ISLAMABAD: Though efforts were made to ensure people with disabilities were facilitated during the elections, they still faced many problems in getting to the polling stations and casting their votes.
Election staff and workers of political parties also needed to be sensitised on how to facilitate people with disabilities, a new report launched on Friday by the Potohar Mental Health Association (PMHA) says.
Infrastructural barriers across the country inhibited people with disabilities from voting properly, said PMHA Chief Executive Zulqarnain Asghar at the launch of the report titled Inclusion of Persons Living with Disabilities in Electoral Process.
Polling booths were inaccessible, no signs for those with impaired hearing, no directions for the blind
He said polling booths were inaccessible for persons with disabilities, that there were no signs for those with impaired hearing nor were there directions and instructions for the blind.
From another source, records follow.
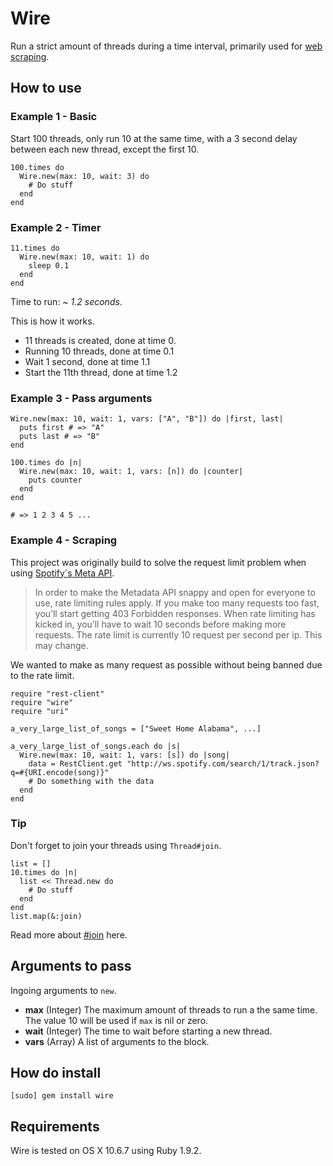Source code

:# Wire

Run a strict amount of threads during a time interval, primarily used for [web scraping](http://en.wikipedia.org/wiki/Web_scraping).

## How to use

### Example 1 - Basic

Start 100 threads, only run 10 at the same time, with a 3 second delay between each new thread, except the first 10.

    100.times do
      Wire.new(max: 10, wait: 3) do
        # Do stuff
      end
    end

### Example 2 - Timer

    11.times do
      Wire.new(max: 10, wait: 1) do
        sleep 0.1
      end
    end

Time to run: ~ *1.2 seconds*.

This is how it works.

- 11 threads is created, done at time 0.
- Running 10 threads, done at time 0.1
- Wait 1 second, done at time 1.1
- Start the 11th thread, done at time 1.2
    
### Example 3 - Pass arguments

    Wire.new(max: 10, wait: 1, vars: ["A", "B"]) do |first, last|
      puts first # => "A"
      puts last # => "B"
    end

    100.times do |n|
      Wire.new(max: 10, wait: 1, vars: [n]) do |counter|
        puts counter
      end
    end
    
    # => 1 2 3 4 5 ...

### Example 4 - Scraping

This project was originally build to solve the request limit problem when using [Spotify´s Meta API](http://developer.spotify.com/en/metadata-api/overview/).

> In order to make the Metadata API snappy and open for everyone to use, rate limiting rules apply. If you make too many requests too fast, you’ll start getting 403 Forbidden responses. When rate limiting has kicked in, you’ll have to wait 10 seconds before making more requests. The rate limit is currently 10 request per second per ip. This may change.

We wanted to make as many request as possible without being banned due to the rate limit.

    require "rest-client"
    require "wire"
    require "uri"

    a_very_large_list_of_songs = ["Sweet Home Alabama", ...]
    
    a_very_large_list_of_songs.each do |s|
      Wire.new(max: 10, wait: 1, vars: [s]) do |song|
        data = RestClient.get "http://ws.spotify.com/search/1/track.json?q=#{URI.encode(song)}"
        # Do something with the data
      end
    end

### Tip

Don't forget to join your threads using `Thread#join`.
 
    list = []
    10.times do |n|
      list << Thread.new do
        # Do stuff
      end
    end
    list.map(&:join)
    
Read more about [#join](http://corelib.rubyonrails.org/classes/Thread.html#M001145) here.

## Arguments to pass

Ingoing arguments to `new`.

- **max** (Integer) The maximum amount of threads to run a the same time. The value 10 will be used if `max` is nil or zero.
- **wait** (Integer) The time to wait before starting a new thread.
- **vars** (Array) A list of arguments to the block.
    
## How do install

    [sudo] gem install wire
    
## Requirements

Wire is tested on OS X 10.6.7 using Ruby 1.9.2.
There were also no ballot papers for the blind nor were there transport facilities for the disabled.
He said that according to the report, 15.04pc of the population suffers from some form of disability while the government estimates this figure to be 2.38pc and the 2017 census says 1.48pc of the population has disabilities.
“Many say this figure is under reported mainly due to political and social pressure as well as the stigma attached to disability.
“The registration of persons with disabilities is necessary to make them a part of the electoral process,” he said.
Election Commission of Pakistan (ECP) Additional Director General Gender and Disability Affairs Nighat Siddique said some 220,000 people with disabilities are registered with ECP and that many are not registered voters due to the difficult process of obtaining a CNIC.
Persons with disabilities have to obtain a disability certificate in all four provinces in order to acquire the Special Computerised National Identity Card.
She said the ECP is working on a system for providing disabled persons their CNICs at their doorsteps with the help of the National Database and Registration Authority.
“We are currently doing a post-election review and recommendations by all such organisations will be taken into account to improve the next elections. We are also issuing show-cause notices to polling staff who have violated election rules,” she said.
Information Commissioner Zahid Abdullah said that ECP should sensitise polling staff about persons with disabilities through trainings before the local government elections
The report says that 186 polling stations were accessible for wheelchair users and that Braille embossed posters were placed in 385.
However, polling-day barriers hindering disabled persons from voting included inaccessible polling stations and booths, lack of ballot papers in Braille, no posters for those deaf people, inaccessible ballot stamping spaces, absence of ramps and inaccessible doorways. A few recommendations were also presented at the event including that political parties ensure necessary arrangements for persons with disabilities including transport facilities.
It was suggested that the government should exempt the condition of disability certificates in for a Special CNIC.